28 Nov 2020

VODG responds to parliamentary inquiry Coronavirus: lessons learnt

VODG has submitted written evidence to the Health and Social Care Select Committee and Science and Technology Select Committee joint inquiry: Coronavirus: lessons learnt.

The inquiry seeks to explore the lessons to be learned from the government’s response to the coronavirus pandemic so far and examine the impact and effectiveness of action taken by government and the advice it has received.

The VODG submission included the following key points:

  • Government’s response to the pandemic in relation to social care has been one that has been largely focused on some client groups, and some forms of provision, over and above, a wider recognition of the full breadth of social care provision.
  • The government must recognise that the social care system supports many different people to maintain independence in their own communities. Disabled people, and the services that support them, including care homes that support working age disabled people, warrant the same focus and attention from central government. There must be an immediate and long-term shift in the government’s COVID19 response, as well as in its overall understanding of social care, away from institutions to putting people who rely on care services at the centre of its approach.
  • The impact of the government’s failure to adequately address the current financial pressures in the system is reaching a tipping point. If there is a lesson to be learned from the COVID-19 pandemic, it is that a full and proper review of the adult social care sector, with a robust plan for sustainable and workable long-term reform, is urgently required – not the short-term fixes that the sector has been subjected to by successive governments.
  • The impact of the pandemic on disabled people and their families has been far-reaching and has stretched across all aspects of life from accessing every-day care and support to employment to end of life care.
  • From the outset of the pandemic, disabled people and their families and carers, and the workforce supporting them, have been overlooked in government guidance on infection control, personal protective equipment, and testing and there has been little recognition of the types of services supporting them. This cannot continue and as we approach the roll out of a COVID-19 vaccination programme, disabled people must be given the same priority as care home residents have in the current plans.
  • The impact of the pandemic on disabled people is most acutely evident in the disproportionate number of deaths among disabled people from COVID-19 as well as reports that disabled adults of working age were having Do Not Attempt Cardiopulmonary Resuscitation notices applied to their care plans without consultation with them or their families.
  • More recently, government proposals to restrict staff movement between care settings to reduce the risk of transmission of COVID-19 is the latest policy to disregard the impact its implementation will have on disabled people’s services. Lessons must be learned from earlier in the pandemic about the consequences of inequitable policy approaches.
  • The government must ensure the production of timely, accessible guidance and communications to ensure disabled people including people with learning disabilities, autistic people and people with sensory impairments, have the same information at the same time as everyone else.

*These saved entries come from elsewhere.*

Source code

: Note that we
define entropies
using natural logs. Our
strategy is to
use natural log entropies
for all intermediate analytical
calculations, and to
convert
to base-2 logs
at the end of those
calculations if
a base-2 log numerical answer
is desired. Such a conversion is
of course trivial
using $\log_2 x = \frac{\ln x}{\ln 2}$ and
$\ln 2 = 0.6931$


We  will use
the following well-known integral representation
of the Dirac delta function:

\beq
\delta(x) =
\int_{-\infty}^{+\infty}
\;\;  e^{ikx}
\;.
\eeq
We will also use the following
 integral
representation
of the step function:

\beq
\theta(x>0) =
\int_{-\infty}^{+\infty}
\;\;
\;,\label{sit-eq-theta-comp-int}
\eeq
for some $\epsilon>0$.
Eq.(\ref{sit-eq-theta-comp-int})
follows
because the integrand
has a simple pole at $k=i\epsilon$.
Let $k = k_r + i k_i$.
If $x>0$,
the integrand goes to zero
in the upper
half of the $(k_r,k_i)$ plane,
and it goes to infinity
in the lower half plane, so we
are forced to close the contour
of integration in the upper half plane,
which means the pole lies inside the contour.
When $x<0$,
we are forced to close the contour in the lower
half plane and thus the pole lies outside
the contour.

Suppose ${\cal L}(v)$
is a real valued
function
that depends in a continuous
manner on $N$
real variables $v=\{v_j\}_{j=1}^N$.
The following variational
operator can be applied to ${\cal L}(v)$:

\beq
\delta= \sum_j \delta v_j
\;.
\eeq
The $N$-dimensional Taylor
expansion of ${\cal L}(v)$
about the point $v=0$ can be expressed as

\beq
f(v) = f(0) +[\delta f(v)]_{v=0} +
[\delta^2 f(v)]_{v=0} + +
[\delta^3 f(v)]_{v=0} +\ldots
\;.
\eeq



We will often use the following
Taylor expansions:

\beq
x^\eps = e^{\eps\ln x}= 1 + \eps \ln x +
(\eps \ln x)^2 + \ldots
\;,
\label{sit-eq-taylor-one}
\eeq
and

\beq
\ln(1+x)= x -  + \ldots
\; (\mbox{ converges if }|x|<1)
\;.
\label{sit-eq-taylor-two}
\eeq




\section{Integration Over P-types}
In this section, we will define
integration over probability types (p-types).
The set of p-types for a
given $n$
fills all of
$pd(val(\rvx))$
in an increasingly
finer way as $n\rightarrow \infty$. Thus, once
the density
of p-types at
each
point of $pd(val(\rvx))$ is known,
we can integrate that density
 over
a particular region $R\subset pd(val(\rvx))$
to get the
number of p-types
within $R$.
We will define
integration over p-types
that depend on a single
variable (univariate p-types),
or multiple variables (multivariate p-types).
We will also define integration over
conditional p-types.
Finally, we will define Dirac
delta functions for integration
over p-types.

Dr Rhidian Hughes, chief executive of VODG, said:

“The decisions made throughout the pandemic, as well as those still being made today, are negatively impacting on disabled people need to be put right to ensure these mistakes are not replicated in future decision making.

“Through this inquiry, there is an opportunity for the government to acknowledge how its response to COVID-19 could have better supported disabled people and social care more generally. In doing so, there is potential for policymakers and officials to ensure an equitable public health response is in place as we enter the winter months and a second wave of COVID-19 infections, as well as in preparation for when the COVID-19 vaccination is rolled out in 2021.”